The fastest improvement is usually adding PPE pricing configuration, which adds roughly 15 points to the quality score based on the pricing dimension's 15% weight. For most actors, this takes under 2 minutes in the Apify Console. The second-fastest fix is adding seoDescription (roughly 7 points). The Quality Monitor Apify actor's quickWin field tells you exactly which change adds the most points for each specific actor.
How much does it cost to audit all your Apify actors?
The Quality Monitor Apify actor charges $5 per actor audited via pay-per-event pricing. A developer with 10 premium actors pays $50 per audit. An agency with 50 actors pays $250. You can also build a custom audit script for free using the Apify API, though it won't include weighted scoring or quick-win calculation.

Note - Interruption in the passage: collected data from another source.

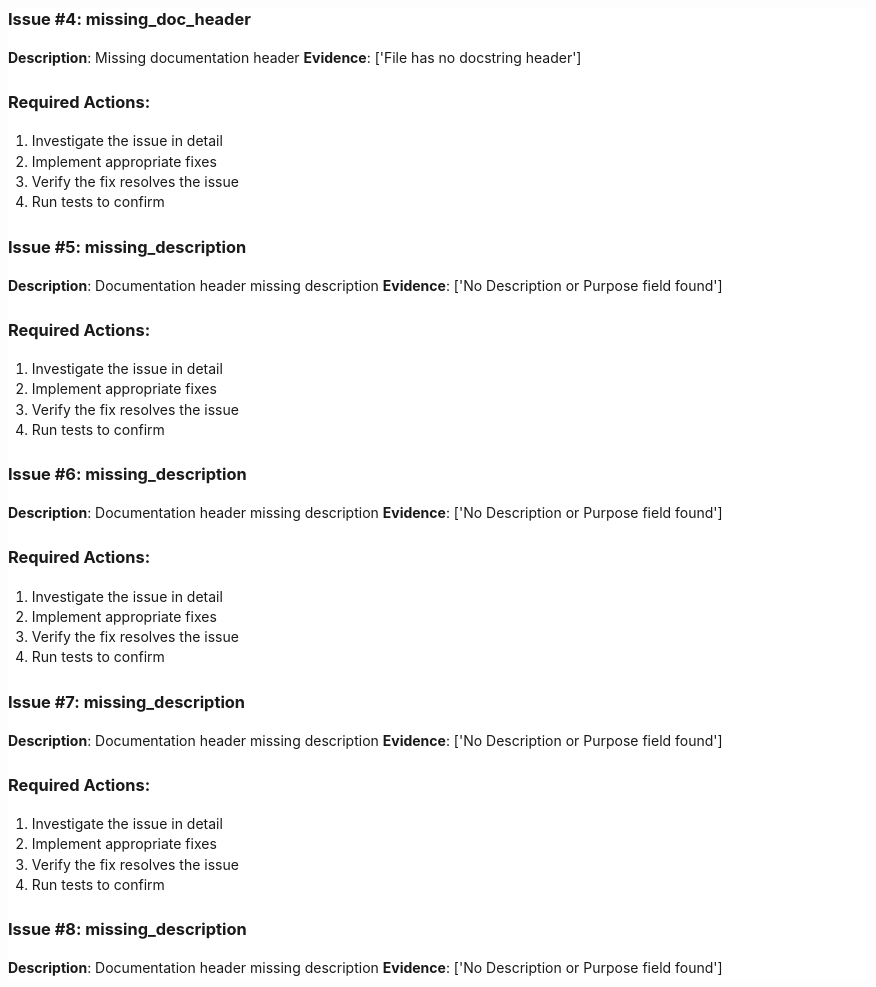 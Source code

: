 ### Issue #4: missing_doc_header

**Description**: Missing documentation header
**Evidence**: ['File has no docstring header']

### Required Actions:
1. Investigate the issue in detail
2. Implement appropriate fixes
3. Verify the fix resolves the issue
4. Run tests to confirm


### Issue #5: missing_description

**Description**: Documentation header missing description
**Evidence**: ['No Description or Purpose field found']

### Required Actions:
1. Investigate the issue in detail
2. Implement appropriate fixes
3. Verify the fix resolves the issue
4. Run tests to confirm


### Issue #6: missing_description

**Description**: Documentation header missing description
**Evidence**: ['No Description or Purpose field found']

### Required Actions:
1. Investigate the issue in detail
2. Implement appropriate fixes
3. Verify the fix resolves the issue
4. Run tests to confirm


### Issue #7: missing_description

**Description**: Documentation header missing description
**Evidence**: ['No Description or Purpose field found']

### Required Actions:
1. Investigate the issue in detail
2. Implement appropriate fixes
3. Verify the fix resolves the issue
4. Run tests to confirm


### Issue #8: missing_description

**Description**: Documentation header missing description
**Evidence**: ['No Description or Purpose field found']
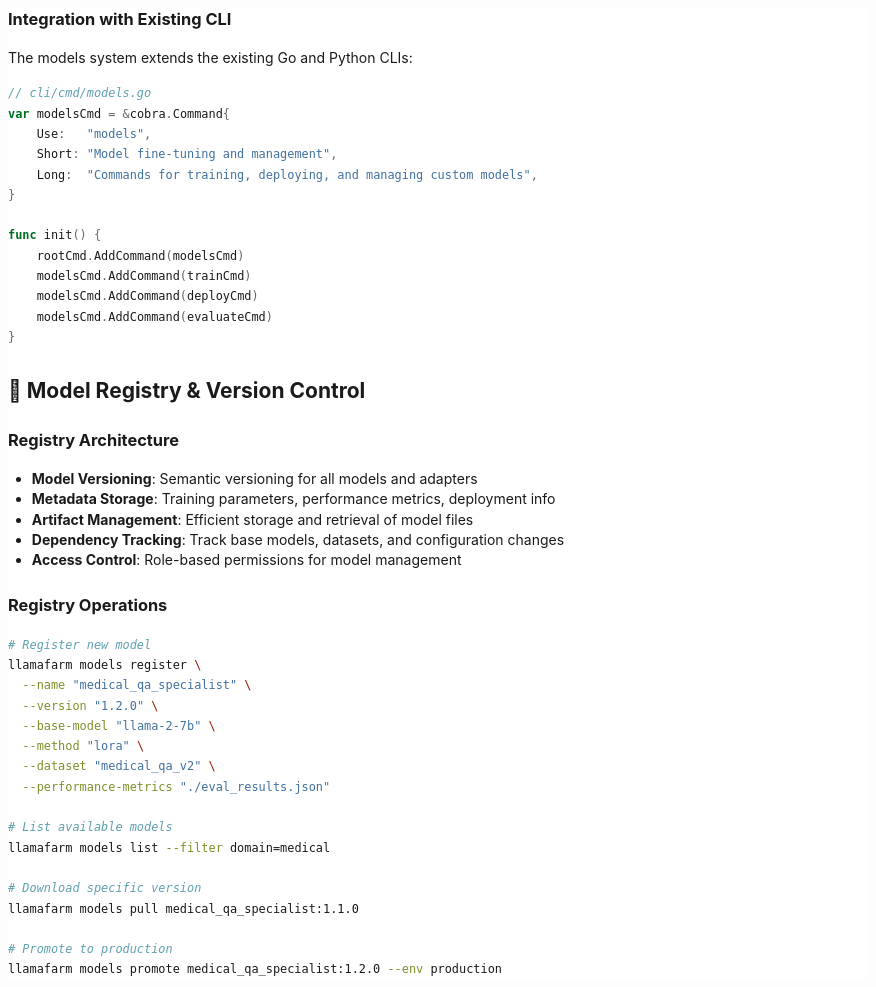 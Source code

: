 ### **Integration with Existing CLI**

The models system extends the existing Go and Python CLIs:

```go
// cli/cmd/models.go
var modelsCmd = &cobra.Command{
    Use:   "models",
    Short: "Model fine-tuning and management",
    Long:  "Commands for training, deploying, and managing custom models",
}

func init() {
    rootCmd.AddCommand(modelsCmd)
    modelsCmd.AddCommand(trainCmd)
    modelsCmd.AddCommand(deployCmd)
    modelsCmd.AddCommand(evaluateCmd)
}
```

## 🔄 Model Registry & Version Control

### **Registry Architecture**

- **Model Versioning**: Semantic versioning for all models and adapters
- **Metadata Storage**: Training parameters, performance metrics, deployment info
- **Artifact Management**: Efficient storage and retrieval of model files
- **Dependency Tracking**: Track base models, datasets, and configuration changes
- **Access Control**: Role-based permissions for model management

### **Registry Operations**

```bash
# Register new model
llamafarm models register \
  --name "medical_qa_specialist" \
  --version "1.2.0" \
  --base-model "llama-2-7b" \
  --method "lora" \
  --dataset "medical_qa_v2" \
  --performance-metrics "./eval_results.json"

# List available models
llamafarm models list --filter domain=medical

# Download specific version
llamafarm models pull medical_qa_specialist:1.1.0

# Promote to production
llamafarm models promote medical_qa_specialist:1.2.0 --env production
```
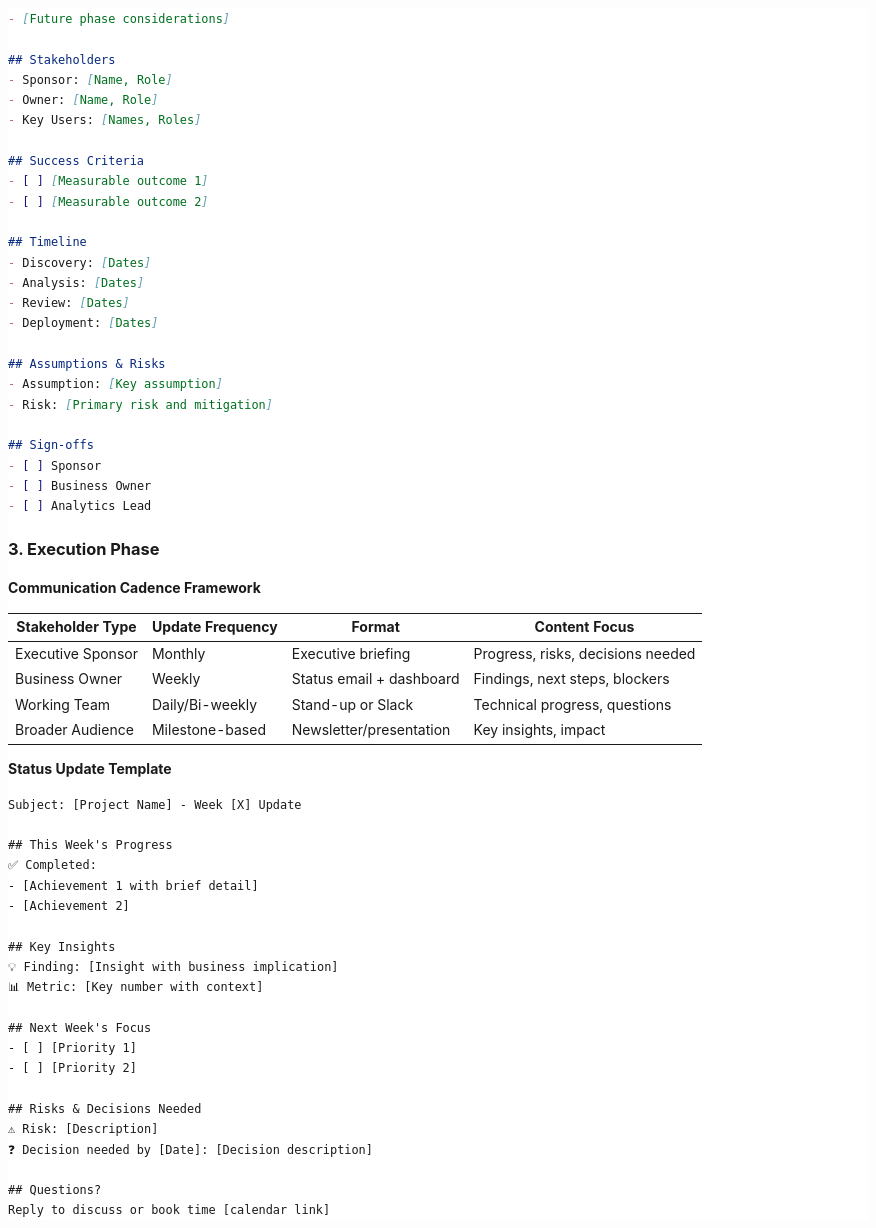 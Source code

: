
 ```markdown
- [Future phase considerations]

## Stakeholders
- Sponsor: [Name, Role]
- Owner: [Name, Role]
- Key Users: [Names, Roles]

## Success Criteria
- [ ] [Measurable outcome 1]
- [ ] [Measurable outcome 2]

## Timeline
- Discovery: [Dates]
- Analysis: [Dates]
- Review: [Dates]
- Deployment: [Dates]

## Assumptions & Risks
- Assumption: [Key assumption]
- Risk: [Primary risk and mitigation]

## Sign-offs
- [ ] Sponsor
- [ ] Business Owner
- [ ] Analytics Lead
```

### 3. Execution Phase

**Communication Cadence Framework**

| Stakeholder Type | Update Frequency | Format | Content Focus |
|-----------------|------------------|---------|---------------|
| Executive Sponsor | Monthly | Executive briefing | Progress, risks, decisions needed |
| Business Owner | Weekly | Status email + dashboard | Findings, next steps, blockers |
| Working Team | Daily/Bi-weekly | Stand-up or Slack | Technical progress, questions |
| Broader Audience | Milestone-based | Newsletter/presentation | Key insights, impact |

**Status Update Template**
```
Subject: [Project Name] - Week [X] Update

## This Week's Progress
✅ Completed:
- [Achievement 1 with brief detail]
- [Achievement 2]

## Key Insights
💡 Finding: [Insight with business implication]
📊 Metric: [Key number with context]

## Next Week's Focus
- [ ] [Priority 1]
- [ ] [Priority 2]

## Risks & Decisions Needed
⚠️ Risk: [Description]
❓ Decision needed by [Date]: [Decision description]

## Questions?
Reply to discuss or book time [calendar link]
```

Does actor quality score affect Apify Store ranking directly?
Not directly. The Apify Store uses its own search ranking algorithm that weighs actor name, description, run count, success rate, and recency. However, many quality score dimensions overlap with Store ranking signals — documentation completeness, success rate, pricing configuration, and SEO metadata all influence both. A higher quality score correlates with better Store ranking because both measure similar configuration signals.
Can you audit actors you don't own?
No. Fleet-wide quality auditing calls GET /v2/acts?my=true, which returns only actors in your account. You cannot scan another developer's actors. For evaluating actors you don't own, use the Apify Console to manually check their listing or visit their Store page.
How often should you run a quality audit?
Most developers run this on-demand — before publishing new actors or when investigating why actors aren't performing. At $5/actor, auditing your 10 most important actors costs $50 and takes under 2 minutes. That's less than 10 minutes of a developer's time.
What's the difference between quality scoring and runtime testing?
Quality scoring evaluates metadata and configuration — documentation, pricing, schemas, SEO, and reliability metrics. Runtime testing validates that the actor executes correctly, handles edge cases, and produces correct output. They're complementary: an actor needs both good configuration (quality score) and correct behavior (testing) to succeed on the Store. Quality scoring catches the 75% of adoption-killing issues that live outside your code.
Is 100 a realistic quality score target?
For most actors, 90+ is a more practical target than 100. Hitting 100 requires perfect scores across all 8 dimensions, including binary ones like agentic readiness and some that have subjective thresholds (like description length). An actor at 85-90 is well-configured for the Store. Chasing the last 10 points usually isn't worth the effort unless you're competing for top positioning in a crowded category.
Ryan Clinton operates 300+ Apify actors and builds developer tools at ApifyForge.
Last updated: April 2026
This guide focuses on the Apify platform, but the same quality scoring patterns apply broadly to any software marketplace — npm packages, Chrome extensions, API marketplaces, and SaaS app stores all reward complete metadata, strong documentation, and proper configuration.